Data in this exercise
—————

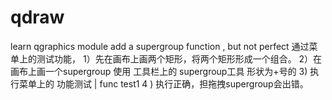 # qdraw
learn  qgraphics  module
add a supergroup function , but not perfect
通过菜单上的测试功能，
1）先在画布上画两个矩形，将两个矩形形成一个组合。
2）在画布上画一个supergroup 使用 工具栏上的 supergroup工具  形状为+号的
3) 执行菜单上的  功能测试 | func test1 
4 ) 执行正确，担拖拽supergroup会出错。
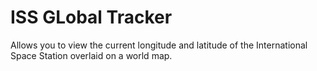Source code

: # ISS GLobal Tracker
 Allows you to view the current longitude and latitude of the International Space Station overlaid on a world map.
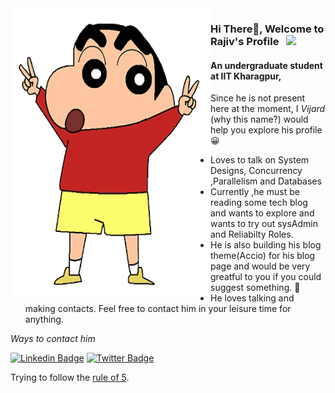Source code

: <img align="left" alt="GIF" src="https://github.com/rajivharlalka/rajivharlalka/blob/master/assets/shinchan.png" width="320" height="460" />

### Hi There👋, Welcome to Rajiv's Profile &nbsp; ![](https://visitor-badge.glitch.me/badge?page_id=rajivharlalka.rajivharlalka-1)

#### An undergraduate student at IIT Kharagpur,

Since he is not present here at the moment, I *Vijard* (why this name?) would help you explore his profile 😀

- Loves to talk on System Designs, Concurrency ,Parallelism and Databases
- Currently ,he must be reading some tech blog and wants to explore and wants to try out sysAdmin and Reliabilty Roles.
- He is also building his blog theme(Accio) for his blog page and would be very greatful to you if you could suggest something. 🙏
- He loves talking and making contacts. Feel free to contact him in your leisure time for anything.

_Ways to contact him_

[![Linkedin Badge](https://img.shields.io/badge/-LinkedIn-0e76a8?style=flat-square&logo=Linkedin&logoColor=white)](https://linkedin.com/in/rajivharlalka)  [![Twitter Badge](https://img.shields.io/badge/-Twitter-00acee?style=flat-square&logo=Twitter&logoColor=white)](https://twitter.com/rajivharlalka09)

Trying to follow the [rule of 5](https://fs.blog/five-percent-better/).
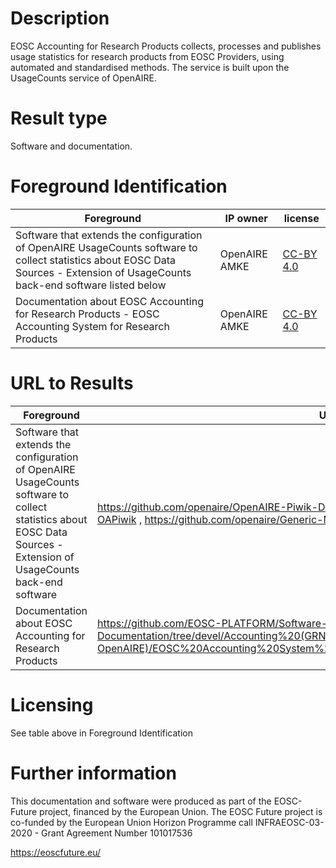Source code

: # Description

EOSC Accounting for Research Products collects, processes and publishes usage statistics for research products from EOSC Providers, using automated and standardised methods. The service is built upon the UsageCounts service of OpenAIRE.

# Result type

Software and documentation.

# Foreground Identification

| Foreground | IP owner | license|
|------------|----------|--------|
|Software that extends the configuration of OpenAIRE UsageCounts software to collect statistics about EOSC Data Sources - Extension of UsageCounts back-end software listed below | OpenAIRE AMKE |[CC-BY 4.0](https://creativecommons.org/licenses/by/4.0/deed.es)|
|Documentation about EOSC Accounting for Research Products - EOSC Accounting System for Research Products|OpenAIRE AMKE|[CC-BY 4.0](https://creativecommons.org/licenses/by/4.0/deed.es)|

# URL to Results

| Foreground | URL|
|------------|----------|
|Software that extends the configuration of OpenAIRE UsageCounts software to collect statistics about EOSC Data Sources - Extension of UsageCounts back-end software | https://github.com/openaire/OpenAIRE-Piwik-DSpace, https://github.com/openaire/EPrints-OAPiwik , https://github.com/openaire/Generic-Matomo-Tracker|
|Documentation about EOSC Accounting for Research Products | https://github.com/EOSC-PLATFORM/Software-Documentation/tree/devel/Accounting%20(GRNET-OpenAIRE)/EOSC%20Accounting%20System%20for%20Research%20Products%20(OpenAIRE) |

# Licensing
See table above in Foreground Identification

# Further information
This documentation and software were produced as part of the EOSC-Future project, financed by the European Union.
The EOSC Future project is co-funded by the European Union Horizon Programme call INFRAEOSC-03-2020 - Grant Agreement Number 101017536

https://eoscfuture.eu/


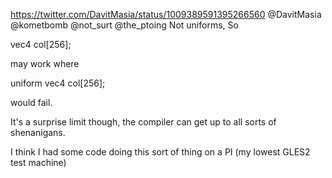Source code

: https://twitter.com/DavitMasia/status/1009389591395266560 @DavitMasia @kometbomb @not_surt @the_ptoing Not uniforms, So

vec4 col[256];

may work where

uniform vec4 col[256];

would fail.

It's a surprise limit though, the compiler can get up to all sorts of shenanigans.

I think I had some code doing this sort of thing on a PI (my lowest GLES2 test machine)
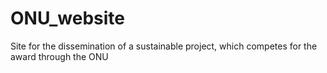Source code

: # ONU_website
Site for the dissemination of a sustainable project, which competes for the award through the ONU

—————

Work task
Write out exactly the lines of the material above, starting with the first and finishing with the line that contains "to contact him_", without pictures.

Written solution
 # qdraw
learn  qgraphics  module
add a supergroup function , but not perfect
通过菜单上的测试功能，
1）先在画布上画两个矩形，将两个矩形形成一个组合。
2）在画布上画一个supergroup 使用 工具栏上的 supergroup工具  形状为+号的
3) 执行菜单上的  功能测试 | func test1 
4 ) 执行正确，担拖拽supergroup会出错。
Source code

: # ISS GLobal Tracker
 Allows you to view the current longitude and latitude of the International Space Station overlaid on a world map.
Source code

: <img align="left" alt="GIF" src="https://github.com/rajivharlalka/rajivharlalka/blob/master/assets/shinchan.png" width="320" height="460" />

### Hi There👋, Welcome to Rajiv's Profile &nbsp; ![](https://visitor-badge.glitch.me/badge?page_id=rajivharlalka.rajivharlalka-1)

#### An undergraduate student at IIT Kharagpur,

Since he is not present here at the moment, I *Vijard* (why this name?) would help you explore his profile 😀

- Loves to talk on System Designs, Concurrency ,Parallelism and Databases
- Currently ,he must be reading some tech blog and wants to explore and wants to try out sysAdmin and Reliabilty Roles.
- He is also building his blog theme(Accio) for his blog page and would be very greatful to you if you could suggest something. 🙏
- He loves talking and making contacts. Feel free to contact him in your leisure time for anything.

_Ways to contact him_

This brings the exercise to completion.